- [WHAT TO WORK ON]: Output the number of lines in the entries below with the string "utilizzare" in them, and nothing further.

- [RECORDS FOR THIS EXERCISE]:
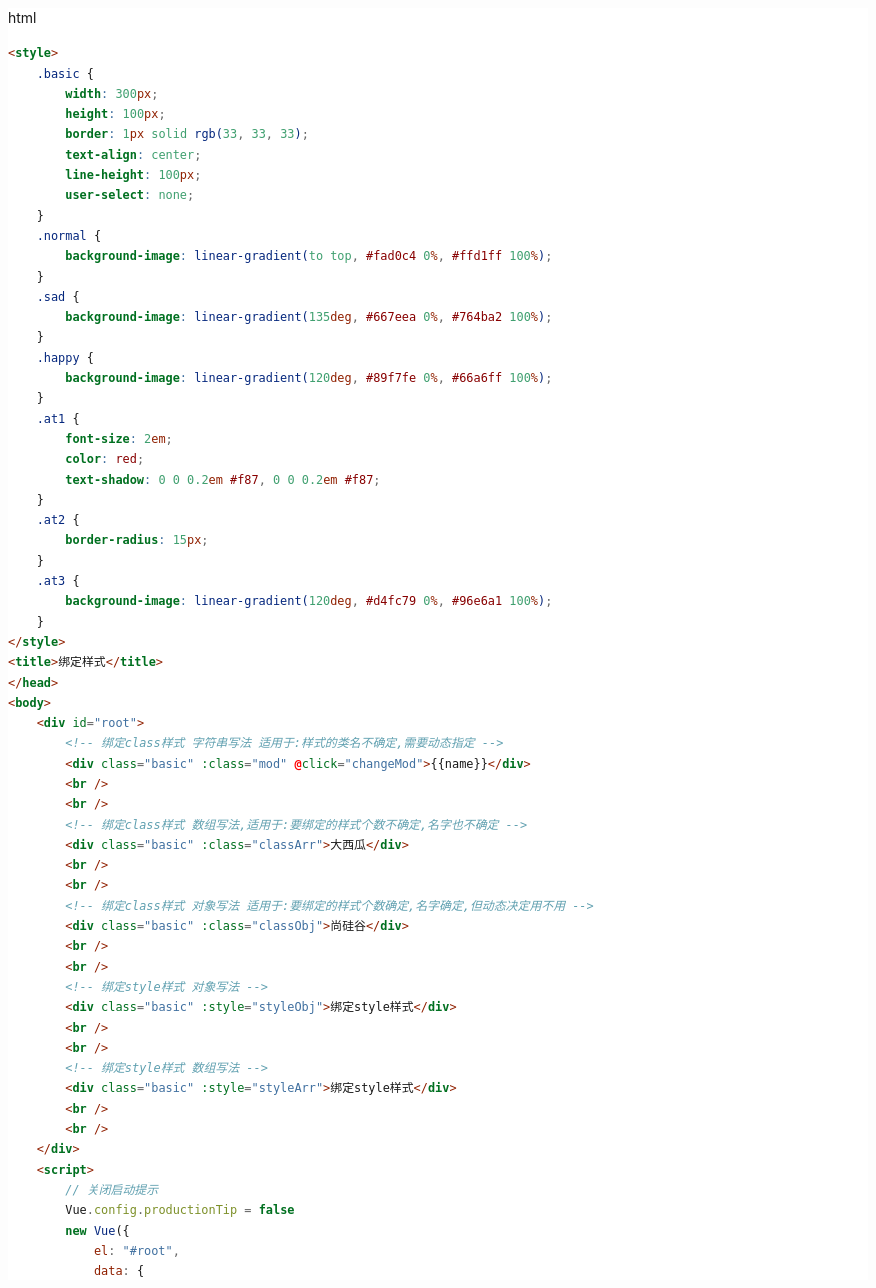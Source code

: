 html

```html
<style>
    .basic {
        width: 300px;
        height: 100px;
        border: 1px solid rgb(33, 33, 33);
        text-align: center;
        line-height: 100px;
        user-select: none;
    }
    .normal {
        background-image: linear-gradient(to top, #fad0c4 0%, #ffd1ff 100%);
    }
    .sad {
        background-image: linear-gradient(135deg, #667eea 0%, #764ba2 100%);
    }
    .happy {
        background-image: linear-gradient(120deg, #89f7fe 0%, #66a6ff 100%);
    }
    .at1 {
        font-size: 2em;
        color: red;
        text-shadow: 0 0 0.2em #f87, 0 0 0.2em #f87;
    }
    .at2 {
        border-radius: 15px;
    }
    .at3 {
        background-image: linear-gradient(120deg, #d4fc79 0%, #96e6a1 100%);
    }
</style>
<title>绑定样式</title>
</head>
<body>
    <div id="root">
        <!-- 绑定class样式 字符串写法 适用于:样式的类名不确定,需要动态指定 -->
        <div class="basic" :class="mod" @click="changeMod">{{name}}</div>
        <br />
        <br />
        <!-- 绑定class样式 数组写法,适用于:要绑定的样式个数不确定,名字也不确定 -->
        <div class="basic" :class="classArr">大西瓜</div>
        <br />
        <br />
        <!-- 绑定class样式 对象写法 适用于:要绑定的样式个数确定,名字确定,但动态决定用不用 -->
        <div class="basic" :class="classObj">尚硅谷</div>
        <br />
        <br />
        <!-- 绑定style样式 对象写法 -->
        <div class="basic" :style="styleObj">绑定style样式</div>
        <br />
        <br />
        <!-- 绑定style样式 数组写法 -->
        <div class="basic" :style="styleArr">绑定style样式</div>
        <br />
        <br />
    </div>
    <script>
        // 关闭启动提示
        Vue.config.productionTip = false
        new Vue({
            el: "#root",
            data: {
```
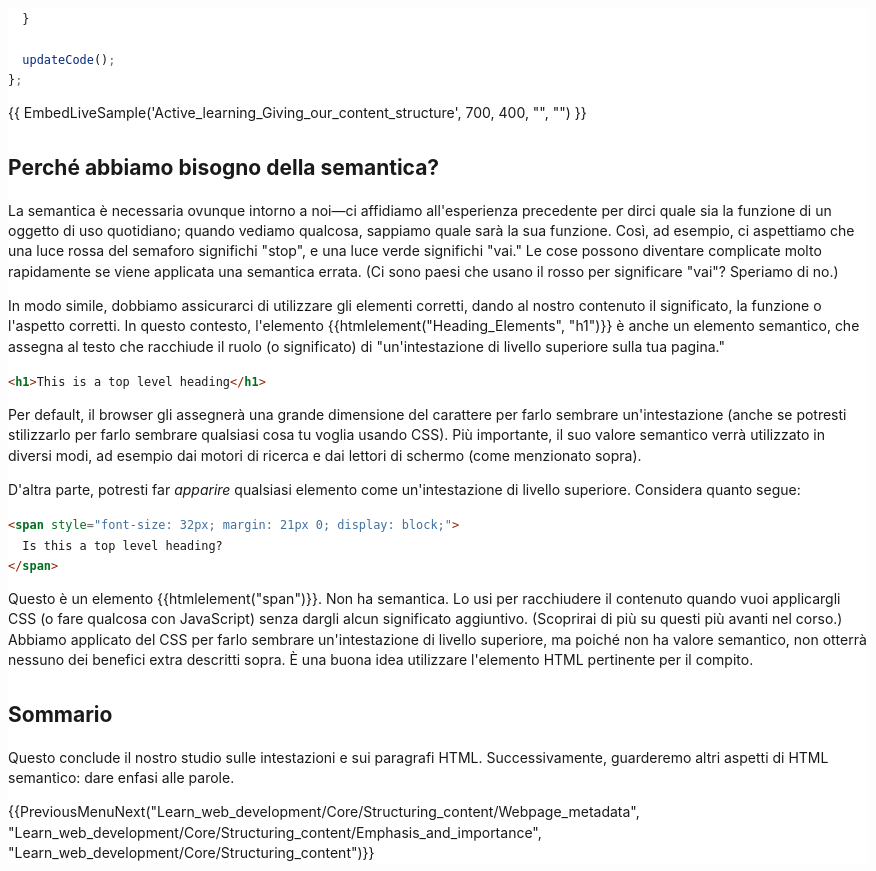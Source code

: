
 ```js hidden
  }

  updateCode();
};
```

{{ EmbedLiveSample('Active_learning_Giving_our_content_structure', 700, 400, "", "") }}

## Perché abbiamo bisogno della semantica?

La semantica è necessaria ovunque intorno a noi—ci affidiamo all'esperienza precedente per dirci quale sia la funzione di un oggetto di uso quotidiano; quando vediamo qualcosa, sappiamo quale sarà la sua funzione. Così, ad esempio, ci aspettiamo che una luce rossa del semaforo significhi "stop", e una luce verde significhi "vai." Le cose possono diventare complicate molto rapidamente se viene applicata una semantica errata. (Ci sono paesi che usano il rosso per significare "vai"? Speriamo di no.)

In modo simile, dobbiamo assicurarci di utilizzare gli elementi corretti, dando al nostro contenuto il significato, la funzione o l'aspetto corretti. In questo contesto, l'elemento {{htmlelement("Heading_Elements", "h1")}} è anche un elemento semantico, che assegna al testo che racchiude il ruolo (o significato) di "un'intestazione di livello superiore sulla tua pagina."

```html
<h1>This is a top level heading</h1>
```

Per default, il browser gli assegnerà una grande dimensione del carattere per farlo sembrare un'intestazione (anche se potresti stilizzarlo per farlo sembrare qualsiasi cosa tu voglia usando CSS). Più importante, il suo valore semantico verrà utilizzato in diversi modi, ad esempio dai motori di ricerca e dai lettori di schermo (come menzionato sopra).

D'altra parte, potresti far _apparire_ qualsiasi elemento come un'intestazione di livello superiore. Considera quanto segue:

```html
<span style="font-size: 32px; margin: 21px 0; display: block;">
  Is this a top level heading?
</span>
```

Questo è un elemento {{htmlelement("span")}}. Non ha semantica. Lo usi per racchiudere il contenuto quando vuoi applicargli CSS (o fare qualcosa con JavaScript) senza dargli alcun significato aggiuntivo. (Scoprirai di più su questi più avanti nel corso.) Abbiamo applicato del CSS per farlo sembrare un'intestazione di livello superiore, ma poiché non ha valore semantico, non otterrà nessuno dei benefici extra descritti sopra. È una buona idea utilizzare l'elemento HTML pertinente per il compito.

## Sommario

Questo conclude il nostro studio sulle intestazioni e sui paragrafi HTML. Successivamente, guarderemo altri aspetti di HTML semantico: dare enfasi alle parole.

{{PreviousMenuNext("Learn_web_development/Core/Structuring_content/Webpage_metadata", "Learn_web_development/Core/Structuring_content/Emphasis_and_importance", "Learn_web_development/Core/Structuring_content")}}
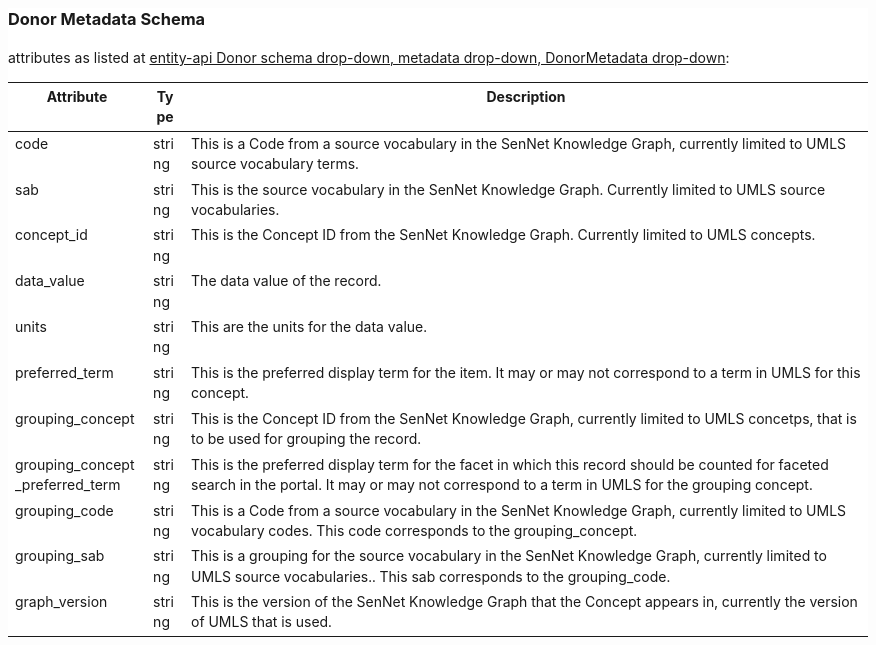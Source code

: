 ### Donor Metadata Schema
attributes as listed at [entity-api Donor schema drop-down, metadata drop-down, DonorMetadata drop-down](https://smart-api.info/ui/0065e419668f3336a40d1f5ab89c6ba3):

| Attribute                       | Type                                                                                 | Description                                                                                                                                                                                                                                                                                                        |
|---------------------------------|--------------------------------------------------------------------------------------|--------------------------------------------------------------------------------------------------------------------------------------------------------------------------------------------------------------------------------------------------------------------------------------------------------------------|
| code                            | string                                                                               | This is a Code from a source vocabulary in the SenNet Knowledge Graph, currently limited to UMLS source vocabulary terms.                                                                                                                                                                                          |
| sab                             | string                                                                               | This is the source vocabulary in the SenNet Knowledge Graph. Currently limited to UMLS source vocabularies.                                                                                                                                                                                                        |
| concept_id                      | string                                                                               | This is the Concept ID from the SenNet Knowledge Graph. Currently limited to UMLS concepts.                                                                                                                                                                                                                        |
| data_value                      | string                                                                               | The data value of the record.                                                                                                                                                                                                                                                                                      |
| units                           | string                                                                               | This are the units for the data value.                                                                                                                                                                                                                                                                             |
| preferred_term                  | string                                                                               | This is the preferred display term for the item. It may or may not correspond to a term in UMLS for this concept.                                                                                                                                                                                                  |
| grouping_concept                | string                                                                               | This is the Concept ID from the SenNet Knowledge Graph, currently limited to UMLS concetps, that is to be used for grouping the record.                                                                                                                                                                            |
| grouping_concept_preferred_term | string                                                                               | This is the preferred display term for the facet in which this record should be counted for faceted search in the portal. It may or may not correspond to a term in UMLS for the grouping concept.                                                                                                                 |
| grouping_code                   | string                                                                               | This is a Code from a source vocabulary in the SenNet Knowledge Graph, currently limited to UMLS vocabulary codes. This code corresponds to the grouping_concept.                                                                                                                                                  |
| grouping_sab                    | string                                                                               | This is a grouping for the source vocabulary in the SenNet Knowledge Graph, currently limited to UMLS source vocabularies.. This sab corresponds to the grouping_code.                                                                                                                                             |
| graph_version                   | string                                                                               | This is the version of the SenNet Knowledge Graph that the Concept appears in, currently the version of UMLS that is used.                                                                                                                                                                                         |
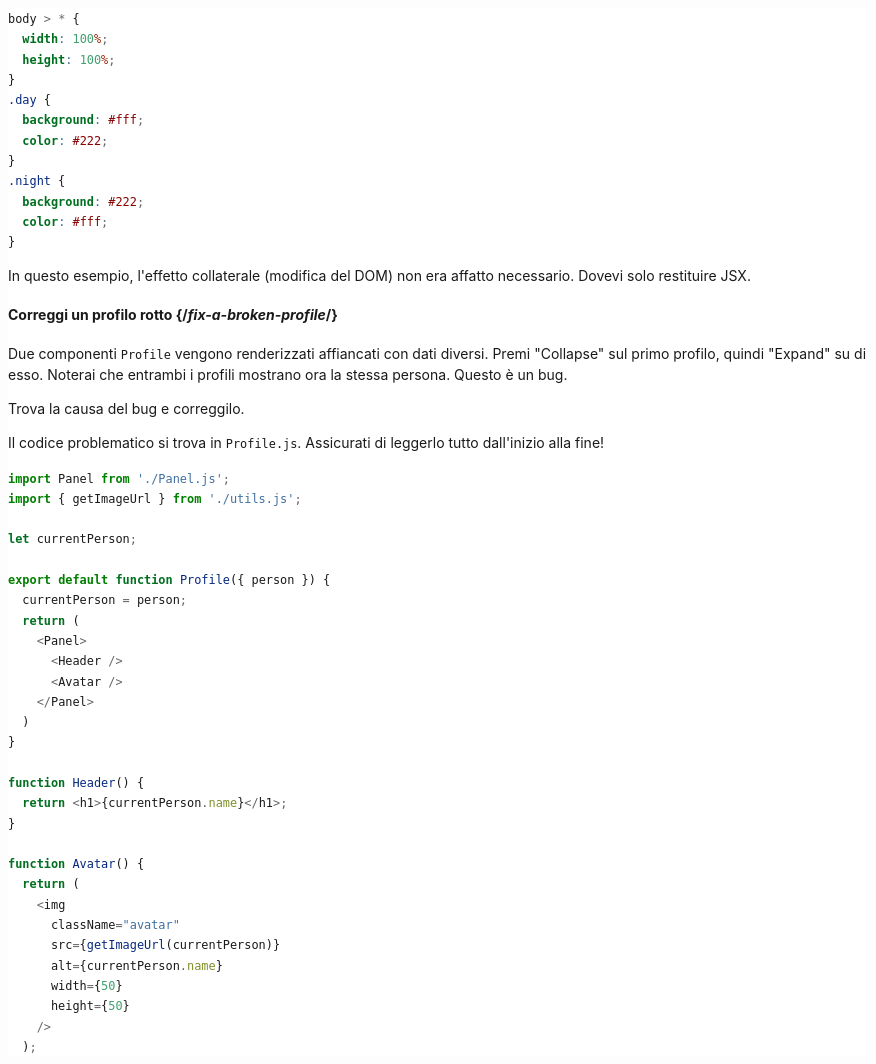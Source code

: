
 ```css
body > * {
  width: 100%;
  height: 100%;
}
.day {
  background: #fff;
  color: #222;
}
.night {
  background: #222;
  color: #fff;
}
```

</Sandpack>

In questo esempio, l'effetto collaterale (modifica del DOM) non era affatto necessario. Dovevi solo restituire JSX.

</Solution>

#### Correggi un profilo rotto {/*fix-a-broken-profile*/}

Due componenti  `Profile` vengono renderizzati affiancati con dati diversi. Premi "Collapse" sul primo profilo, quindi "Expand" su di esso. Noterai che entrambi i profili mostrano ora la stessa persona. Questo è un bug.

Trova la causa del bug e correggilo.

<Hint>

Il codice problematico si trova in `Profile.js`. Assicurati di leggerlo tutto dall'inizio alla fine!

</Hint>

<Sandpack>

```js Profile.js
import Panel from './Panel.js';
import { getImageUrl } from './utils.js';

let currentPerson;

export default function Profile({ person }) {
  currentPerson = person;
  return (
    <Panel>
      <Header />
      <Avatar />
    </Panel>
  )
}

function Header() {
  return <h1>{currentPerson.name}</h1>;
}

function Avatar() {
  return (
    <img
      className="avatar"
      src={getImageUrl(currentPerson)}
      alt={currentPerson.name}
      width={50}
      height={50}
    />
  );
```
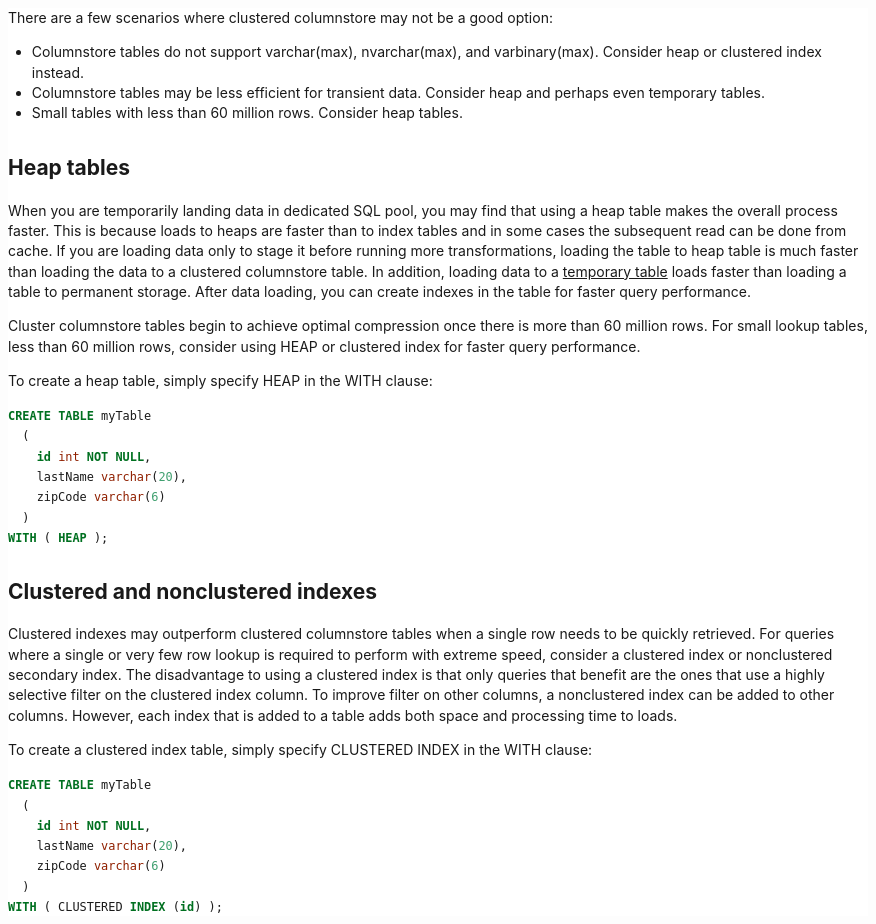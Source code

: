There are a few scenarios where clustered columnstore may not be a good option:

- Columnstore tables do not support varchar(max), nvarchar(max), and varbinary(max). Consider heap or clustered index instead.
- Columnstore tables may be less efficient for transient data. Consider heap and perhaps even temporary tables.
- Small tables with less than 60 million rows. Consider heap tables.

## Heap tables

When you are temporarily landing data in dedicated SQL pool, you may find that using a heap table makes the overall process faster. This is because loads to heaps are faster than to index tables and in some cases the subsequent read can be done from cache.  If you are loading data only to stage it before running more transformations, loading the table to heap table is much faster than loading the data to a clustered columnstore table. In addition, loading data to a [temporary table](sql-data-warehouse-tables-temporary.md) loads faster than loading a table to permanent storage.  After data loading, you can create indexes in the table for faster query performance.  

Cluster columnstore tables begin to achieve optimal compression once there is more than 60 million rows.  For small lookup tables, less than 60 million rows, consider using HEAP or clustered index for faster query performance. 

To create a heap table, simply specify HEAP in the WITH clause:

```SQL
CREATE TABLE myTable
  (  
    id int NOT NULL,  
    lastName varchar(20),  
    zipCode varchar(6)  
  )  
WITH ( HEAP );
```

## Clustered and nonclustered indexes

Clustered indexes may outperform clustered columnstore tables when a single row needs to be quickly retrieved. For queries where a single or very few row lookup is required to perform with extreme speed, consider a clustered index or nonclustered secondary index. The disadvantage to using a clustered index is that only queries that benefit are the ones that use a highly selective filter on the clustered index column. To improve filter on other columns, a nonclustered index can be added to other columns. However, each index that is added to a table adds both space and processing time to loads.

To create a clustered index table, simply specify CLUSTERED INDEX in the WITH clause:

```SQL
CREATE TABLE myTable
  (  
    id int NOT NULL,  
    lastName varchar(20),  
    zipCode varchar(6)  
  )  
WITH ( CLUSTERED INDEX (id) );
```
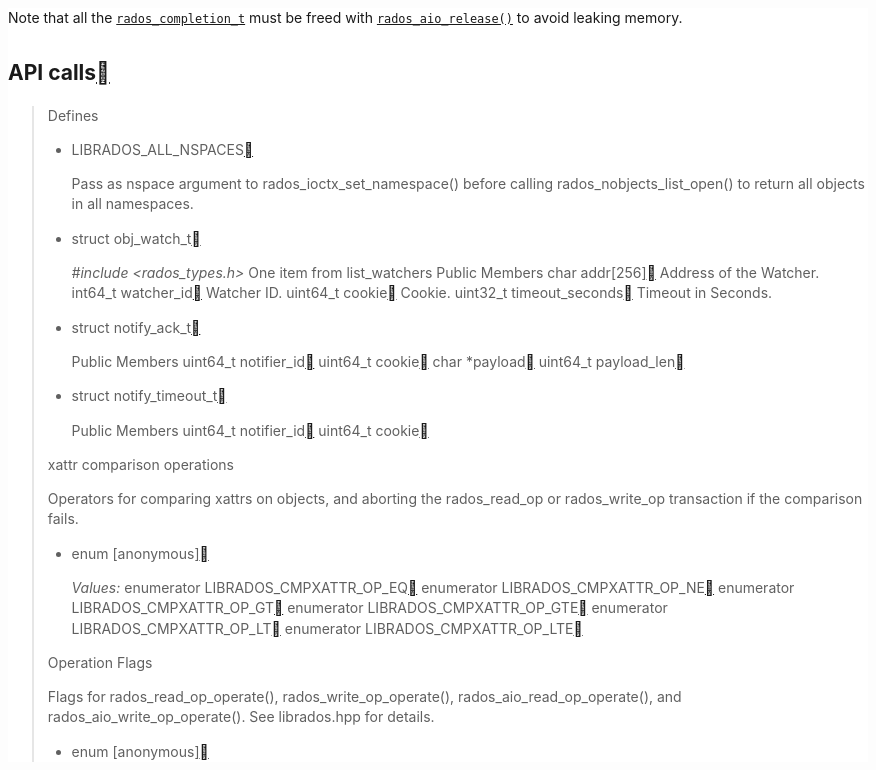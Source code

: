 Note that all the [`rados_completion_t`](https://docs.ceph.com/en/latest/rados/api/librados/#c.rados_completion_t) must be freed with [`rados_aio_release()`](https://docs.ceph.com/en/latest/rados/api/librados/#c.rados_aio_release) to avoid leaking memory.

## API calls[](https://docs.ceph.com/en/latest/rados/api/librados/#api-calls)

> Defines
>
> - LIBRADOS_ALL_NSPACES[](https://docs.ceph.com/en/latest/rados/api/librados/#c.LIBRADOS_ALL_NSPACES) 
>
>   Pass as nspace argument to rados_ioctx_set_namespace() before  calling rados_nobjects_list_open() to return all objects in all  namespaces. 
>
> - struct obj_watch_t[](https://docs.ceph.com/en/latest/rados/api/librados/#c.obj_watch_t) 
>
>   *#include <rados_types.h>* One item from list_watchers  Public Members  char addr[256][](https://docs.ceph.com/en/latest/rados/api/librados/#c.obj_watch_t.addr)  Address of the Watcher.    int64_t watcher_id[](https://docs.ceph.com/en/latest/rados/api/librados/#c.obj_watch_t.watcher_id)  Watcher ID.    uint64_t cookie[](https://docs.ceph.com/en/latest/rados/api/librados/#c.obj_watch_t.cookie)  Cookie.    uint32_t timeout_seconds[](https://docs.ceph.com/en/latest/rados/api/librados/#c.obj_watch_t.timeout_seconds)  Timeout in Seconds. 
>
> - struct notify_ack_t[](https://docs.ceph.com/en/latest/rados/api/librados/#c.notify_ack_t) 
>
>   Public Members  uint64_t notifier_id[](https://docs.ceph.com/en/latest/rados/api/librados/#c.notify_ack_t.notifier_id)    uint64_t cookie[](https://docs.ceph.com/en/latest/rados/api/librados/#c.notify_ack_t.cookie)    char *payload[](https://docs.ceph.com/en/latest/rados/api/librados/#c.notify_ack_t.payload)    uint64_t payload_len[](https://docs.ceph.com/en/latest/rados/api/librados/#c.notify_ack_t.payload_len) 
>
> - struct notify_timeout_t[](https://docs.ceph.com/en/latest/rados/api/librados/#c.notify_timeout_t) 
>
>   Public Members  uint64_t notifier_id[](https://docs.ceph.com/en/latest/rados/api/librados/#c.notify_timeout_t.notifier_id)    uint64_t cookie[](https://docs.ceph.com/en/latest/rados/api/librados/#c.notify_timeout_t.cookie) 
>
> xattr comparison operations
>
> Operators for comparing xattrs on objects, and aborting the  rados_read_op or rados_write_op transaction if the comparison fails. 
>
> - enum [anonymous][](https://docs.ceph.com/en/latest/rados/api/librados/#c.@1) 
>
>   *Values:*  enumerator LIBRADOS_CMPXATTR_OP_EQ[](https://docs.ceph.com/en/latest/rados/api/librados/#c.@1.LIBRADOS_CMPXATTR_OP_EQ)    enumerator LIBRADOS_CMPXATTR_OP_NE[](https://docs.ceph.com/en/latest/rados/api/librados/#c.@1.LIBRADOS_CMPXATTR_OP_NE)    enumerator LIBRADOS_CMPXATTR_OP_GT[](https://docs.ceph.com/en/latest/rados/api/librados/#c.@1.LIBRADOS_CMPXATTR_OP_GT)    enumerator LIBRADOS_CMPXATTR_OP_GTE[](https://docs.ceph.com/en/latest/rados/api/librados/#c.@1.LIBRADOS_CMPXATTR_OP_GTE)    enumerator LIBRADOS_CMPXATTR_OP_LT[](https://docs.ceph.com/en/latest/rados/api/librados/#c.@1.LIBRADOS_CMPXATTR_OP_LT)    enumerator LIBRADOS_CMPXATTR_OP_LTE[](https://docs.ceph.com/en/latest/rados/api/librados/#c.@1.LIBRADOS_CMPXATTR_OP_LTE) 
>
> Operation Flags
>
> Flags for rados_read_op_operate(), rados_write_op_operate(),  rados_aio_read_op_operate(), and rados_aio_write_op_operate(). See  librados.hpp for details. 
>
> - enum [anonymous][](https://docs.ceph.com/en/latest/rados/api/librados/#c.@2) 
>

- [ANSWER TO THIS TASK]: 2